== Input records ==

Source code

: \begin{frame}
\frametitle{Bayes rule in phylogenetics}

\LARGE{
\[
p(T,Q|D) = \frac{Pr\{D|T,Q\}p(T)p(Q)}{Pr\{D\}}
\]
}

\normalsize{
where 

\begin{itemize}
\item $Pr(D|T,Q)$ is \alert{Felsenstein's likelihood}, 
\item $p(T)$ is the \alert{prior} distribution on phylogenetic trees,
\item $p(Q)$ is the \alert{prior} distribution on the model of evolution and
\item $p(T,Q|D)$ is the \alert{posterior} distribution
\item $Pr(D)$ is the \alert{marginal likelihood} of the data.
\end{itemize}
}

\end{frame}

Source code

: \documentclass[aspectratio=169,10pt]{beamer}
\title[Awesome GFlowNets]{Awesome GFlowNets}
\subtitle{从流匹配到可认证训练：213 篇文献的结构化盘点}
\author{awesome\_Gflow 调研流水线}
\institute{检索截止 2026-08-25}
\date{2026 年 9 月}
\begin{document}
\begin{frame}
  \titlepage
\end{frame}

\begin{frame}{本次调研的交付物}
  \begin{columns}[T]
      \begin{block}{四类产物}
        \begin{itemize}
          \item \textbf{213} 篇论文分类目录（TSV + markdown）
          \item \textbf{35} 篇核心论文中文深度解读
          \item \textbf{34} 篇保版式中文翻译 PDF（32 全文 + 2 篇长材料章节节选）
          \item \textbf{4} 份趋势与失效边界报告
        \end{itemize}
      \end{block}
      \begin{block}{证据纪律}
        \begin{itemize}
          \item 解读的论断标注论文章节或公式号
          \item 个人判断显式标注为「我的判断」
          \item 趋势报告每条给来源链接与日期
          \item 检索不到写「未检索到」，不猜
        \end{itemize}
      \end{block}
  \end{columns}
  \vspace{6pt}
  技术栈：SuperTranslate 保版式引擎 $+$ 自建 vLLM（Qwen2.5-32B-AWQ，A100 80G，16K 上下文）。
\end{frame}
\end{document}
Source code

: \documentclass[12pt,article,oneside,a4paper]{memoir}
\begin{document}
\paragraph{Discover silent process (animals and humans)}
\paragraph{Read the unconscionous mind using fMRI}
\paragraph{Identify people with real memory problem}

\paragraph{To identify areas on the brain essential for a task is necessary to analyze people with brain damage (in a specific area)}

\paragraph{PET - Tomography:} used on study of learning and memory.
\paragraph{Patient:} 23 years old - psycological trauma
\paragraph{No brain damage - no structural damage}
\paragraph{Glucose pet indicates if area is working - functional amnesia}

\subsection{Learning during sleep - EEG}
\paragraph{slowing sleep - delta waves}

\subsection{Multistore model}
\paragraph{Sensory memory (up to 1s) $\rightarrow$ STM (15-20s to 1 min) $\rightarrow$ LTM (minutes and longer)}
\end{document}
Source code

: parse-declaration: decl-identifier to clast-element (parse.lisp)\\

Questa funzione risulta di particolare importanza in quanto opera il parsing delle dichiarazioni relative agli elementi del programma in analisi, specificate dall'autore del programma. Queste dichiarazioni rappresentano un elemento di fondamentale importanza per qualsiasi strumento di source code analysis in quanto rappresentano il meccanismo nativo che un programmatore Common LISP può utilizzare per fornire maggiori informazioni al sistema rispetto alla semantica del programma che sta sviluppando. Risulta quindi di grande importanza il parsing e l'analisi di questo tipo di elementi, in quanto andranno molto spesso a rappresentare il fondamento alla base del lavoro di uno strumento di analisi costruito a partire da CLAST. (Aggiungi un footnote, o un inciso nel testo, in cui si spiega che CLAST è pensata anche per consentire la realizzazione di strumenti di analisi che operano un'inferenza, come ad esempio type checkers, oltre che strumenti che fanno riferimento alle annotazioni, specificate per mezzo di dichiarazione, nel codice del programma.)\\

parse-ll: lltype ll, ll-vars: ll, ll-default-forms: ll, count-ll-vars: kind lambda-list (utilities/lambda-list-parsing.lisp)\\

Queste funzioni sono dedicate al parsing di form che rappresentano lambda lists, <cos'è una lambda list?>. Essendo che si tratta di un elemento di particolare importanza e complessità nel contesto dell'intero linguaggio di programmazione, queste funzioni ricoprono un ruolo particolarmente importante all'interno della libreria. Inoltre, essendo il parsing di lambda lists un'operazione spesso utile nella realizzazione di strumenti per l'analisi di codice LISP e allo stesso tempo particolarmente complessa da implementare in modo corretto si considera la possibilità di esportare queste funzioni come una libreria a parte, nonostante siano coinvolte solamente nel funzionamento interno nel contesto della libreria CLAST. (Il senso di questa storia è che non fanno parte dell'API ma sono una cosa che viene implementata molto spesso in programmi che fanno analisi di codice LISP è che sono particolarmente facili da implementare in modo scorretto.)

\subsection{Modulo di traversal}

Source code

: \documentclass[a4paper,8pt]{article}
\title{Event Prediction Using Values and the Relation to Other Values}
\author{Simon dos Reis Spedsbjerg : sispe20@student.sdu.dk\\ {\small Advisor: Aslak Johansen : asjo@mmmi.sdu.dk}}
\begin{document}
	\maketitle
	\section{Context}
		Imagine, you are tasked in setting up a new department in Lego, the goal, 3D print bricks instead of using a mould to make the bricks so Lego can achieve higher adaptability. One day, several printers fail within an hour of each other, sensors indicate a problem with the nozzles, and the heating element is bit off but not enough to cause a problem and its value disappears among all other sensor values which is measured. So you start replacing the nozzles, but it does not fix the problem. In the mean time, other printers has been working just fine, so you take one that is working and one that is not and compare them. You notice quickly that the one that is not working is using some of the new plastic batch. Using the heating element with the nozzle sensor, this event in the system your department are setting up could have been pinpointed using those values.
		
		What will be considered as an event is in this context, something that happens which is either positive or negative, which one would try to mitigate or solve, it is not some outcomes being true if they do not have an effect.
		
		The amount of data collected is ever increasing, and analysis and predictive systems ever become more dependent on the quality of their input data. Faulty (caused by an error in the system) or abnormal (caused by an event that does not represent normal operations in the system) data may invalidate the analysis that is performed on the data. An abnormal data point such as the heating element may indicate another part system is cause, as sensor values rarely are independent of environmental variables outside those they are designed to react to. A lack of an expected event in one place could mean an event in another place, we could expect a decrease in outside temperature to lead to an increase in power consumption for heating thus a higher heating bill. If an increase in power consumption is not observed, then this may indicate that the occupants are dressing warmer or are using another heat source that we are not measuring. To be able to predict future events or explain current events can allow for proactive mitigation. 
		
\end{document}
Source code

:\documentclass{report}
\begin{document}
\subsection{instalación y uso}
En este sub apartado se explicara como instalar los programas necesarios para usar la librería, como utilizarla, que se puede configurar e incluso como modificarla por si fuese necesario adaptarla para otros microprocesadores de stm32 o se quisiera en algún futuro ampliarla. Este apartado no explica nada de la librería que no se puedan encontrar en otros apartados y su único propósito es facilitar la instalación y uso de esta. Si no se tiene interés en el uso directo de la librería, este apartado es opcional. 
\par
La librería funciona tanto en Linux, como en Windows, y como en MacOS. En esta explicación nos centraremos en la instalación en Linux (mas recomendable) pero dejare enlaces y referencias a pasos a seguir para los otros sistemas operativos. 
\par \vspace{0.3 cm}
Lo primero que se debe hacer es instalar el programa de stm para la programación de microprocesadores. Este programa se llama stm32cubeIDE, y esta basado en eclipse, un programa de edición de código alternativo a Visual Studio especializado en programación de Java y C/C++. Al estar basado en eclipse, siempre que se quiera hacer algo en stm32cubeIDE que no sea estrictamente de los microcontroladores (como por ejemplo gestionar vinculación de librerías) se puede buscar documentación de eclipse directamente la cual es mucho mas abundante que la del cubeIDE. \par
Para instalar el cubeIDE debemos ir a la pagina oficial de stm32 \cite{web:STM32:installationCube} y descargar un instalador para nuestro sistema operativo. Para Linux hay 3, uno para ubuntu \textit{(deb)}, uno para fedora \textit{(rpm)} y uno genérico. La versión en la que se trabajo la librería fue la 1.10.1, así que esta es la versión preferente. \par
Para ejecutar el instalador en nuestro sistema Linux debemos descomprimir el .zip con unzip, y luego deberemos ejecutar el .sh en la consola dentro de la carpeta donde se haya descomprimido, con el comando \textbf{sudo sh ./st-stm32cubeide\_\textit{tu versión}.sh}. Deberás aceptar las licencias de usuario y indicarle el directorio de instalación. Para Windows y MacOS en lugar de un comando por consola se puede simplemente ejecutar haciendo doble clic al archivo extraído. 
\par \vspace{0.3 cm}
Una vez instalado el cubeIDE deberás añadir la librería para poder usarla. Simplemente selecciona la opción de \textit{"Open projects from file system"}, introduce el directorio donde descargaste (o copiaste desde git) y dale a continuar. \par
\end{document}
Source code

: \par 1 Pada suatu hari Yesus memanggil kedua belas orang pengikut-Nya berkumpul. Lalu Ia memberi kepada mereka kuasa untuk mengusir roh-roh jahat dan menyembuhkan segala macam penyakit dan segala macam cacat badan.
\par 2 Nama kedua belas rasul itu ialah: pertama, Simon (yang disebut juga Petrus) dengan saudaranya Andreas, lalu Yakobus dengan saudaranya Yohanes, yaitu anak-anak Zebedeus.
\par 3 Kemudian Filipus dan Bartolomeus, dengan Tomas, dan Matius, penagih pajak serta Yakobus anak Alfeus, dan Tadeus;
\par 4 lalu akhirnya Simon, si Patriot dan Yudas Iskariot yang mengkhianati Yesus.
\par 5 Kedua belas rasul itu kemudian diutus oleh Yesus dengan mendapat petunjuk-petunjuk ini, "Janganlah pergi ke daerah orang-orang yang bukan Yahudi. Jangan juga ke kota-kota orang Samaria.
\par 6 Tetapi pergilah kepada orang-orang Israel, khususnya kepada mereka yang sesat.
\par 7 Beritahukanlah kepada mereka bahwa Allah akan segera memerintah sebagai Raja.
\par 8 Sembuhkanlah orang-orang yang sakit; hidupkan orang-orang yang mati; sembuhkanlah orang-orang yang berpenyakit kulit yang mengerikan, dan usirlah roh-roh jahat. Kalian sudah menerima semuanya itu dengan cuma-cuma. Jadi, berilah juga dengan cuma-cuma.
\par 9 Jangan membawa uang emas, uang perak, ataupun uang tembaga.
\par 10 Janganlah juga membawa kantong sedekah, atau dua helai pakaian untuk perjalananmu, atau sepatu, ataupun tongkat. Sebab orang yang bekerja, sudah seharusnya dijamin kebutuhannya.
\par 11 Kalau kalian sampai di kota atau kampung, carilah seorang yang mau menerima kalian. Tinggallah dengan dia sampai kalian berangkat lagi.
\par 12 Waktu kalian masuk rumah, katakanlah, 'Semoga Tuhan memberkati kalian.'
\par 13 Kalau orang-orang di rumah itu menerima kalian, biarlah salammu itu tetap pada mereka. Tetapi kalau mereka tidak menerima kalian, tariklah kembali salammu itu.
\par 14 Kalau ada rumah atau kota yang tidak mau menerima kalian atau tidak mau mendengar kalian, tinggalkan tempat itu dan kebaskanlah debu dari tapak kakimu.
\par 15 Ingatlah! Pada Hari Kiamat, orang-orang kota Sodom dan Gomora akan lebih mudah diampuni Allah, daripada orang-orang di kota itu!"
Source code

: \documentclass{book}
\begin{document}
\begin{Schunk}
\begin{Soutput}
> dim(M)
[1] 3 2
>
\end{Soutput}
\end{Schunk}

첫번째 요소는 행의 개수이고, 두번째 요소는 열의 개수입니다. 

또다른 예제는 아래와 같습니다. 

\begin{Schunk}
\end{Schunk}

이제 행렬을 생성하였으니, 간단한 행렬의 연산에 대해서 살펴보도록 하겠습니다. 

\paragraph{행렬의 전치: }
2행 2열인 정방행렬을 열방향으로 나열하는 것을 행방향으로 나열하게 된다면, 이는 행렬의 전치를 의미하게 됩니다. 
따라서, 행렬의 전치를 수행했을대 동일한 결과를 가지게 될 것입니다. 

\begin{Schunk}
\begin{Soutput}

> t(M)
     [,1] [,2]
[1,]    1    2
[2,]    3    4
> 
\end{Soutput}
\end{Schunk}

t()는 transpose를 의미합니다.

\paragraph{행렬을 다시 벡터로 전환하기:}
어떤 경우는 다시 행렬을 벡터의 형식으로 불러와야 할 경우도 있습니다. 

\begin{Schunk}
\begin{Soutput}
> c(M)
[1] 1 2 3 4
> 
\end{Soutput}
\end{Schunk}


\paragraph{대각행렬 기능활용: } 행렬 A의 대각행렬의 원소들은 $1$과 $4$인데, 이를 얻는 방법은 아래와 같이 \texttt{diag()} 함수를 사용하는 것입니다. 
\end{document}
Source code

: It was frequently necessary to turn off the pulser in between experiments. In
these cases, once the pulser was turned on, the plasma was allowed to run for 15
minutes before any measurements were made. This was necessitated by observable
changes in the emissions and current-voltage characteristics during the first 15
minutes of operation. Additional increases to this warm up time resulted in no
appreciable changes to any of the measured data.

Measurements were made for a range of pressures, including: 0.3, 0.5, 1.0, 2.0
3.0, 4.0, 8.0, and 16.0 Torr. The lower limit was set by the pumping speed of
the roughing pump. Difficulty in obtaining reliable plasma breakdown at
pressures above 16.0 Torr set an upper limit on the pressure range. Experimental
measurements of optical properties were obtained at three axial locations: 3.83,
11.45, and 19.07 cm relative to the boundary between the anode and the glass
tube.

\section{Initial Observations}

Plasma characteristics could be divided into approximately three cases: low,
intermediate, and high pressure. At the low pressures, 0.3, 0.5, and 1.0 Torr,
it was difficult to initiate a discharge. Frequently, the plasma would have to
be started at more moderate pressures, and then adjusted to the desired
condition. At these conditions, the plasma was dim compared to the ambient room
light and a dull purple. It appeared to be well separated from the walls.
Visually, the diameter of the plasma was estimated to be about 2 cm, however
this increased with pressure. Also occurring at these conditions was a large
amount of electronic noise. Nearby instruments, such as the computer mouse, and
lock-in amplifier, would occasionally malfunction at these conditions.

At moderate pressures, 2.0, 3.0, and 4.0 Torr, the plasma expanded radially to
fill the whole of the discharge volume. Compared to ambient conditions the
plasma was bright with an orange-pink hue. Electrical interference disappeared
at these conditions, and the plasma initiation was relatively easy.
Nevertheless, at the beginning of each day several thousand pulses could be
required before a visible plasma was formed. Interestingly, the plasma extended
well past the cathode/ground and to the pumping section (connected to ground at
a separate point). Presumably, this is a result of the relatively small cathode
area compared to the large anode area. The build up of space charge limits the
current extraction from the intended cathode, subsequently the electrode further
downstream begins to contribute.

== Task directions ==
Using the listing, filter for "pulser" and return the matching lines.

== Solution for this problem ==
: It was frequently necessary to turn off the pulser in between experiments. In
these cases, once the pulser was turned on, the plasma was allowed to run for 15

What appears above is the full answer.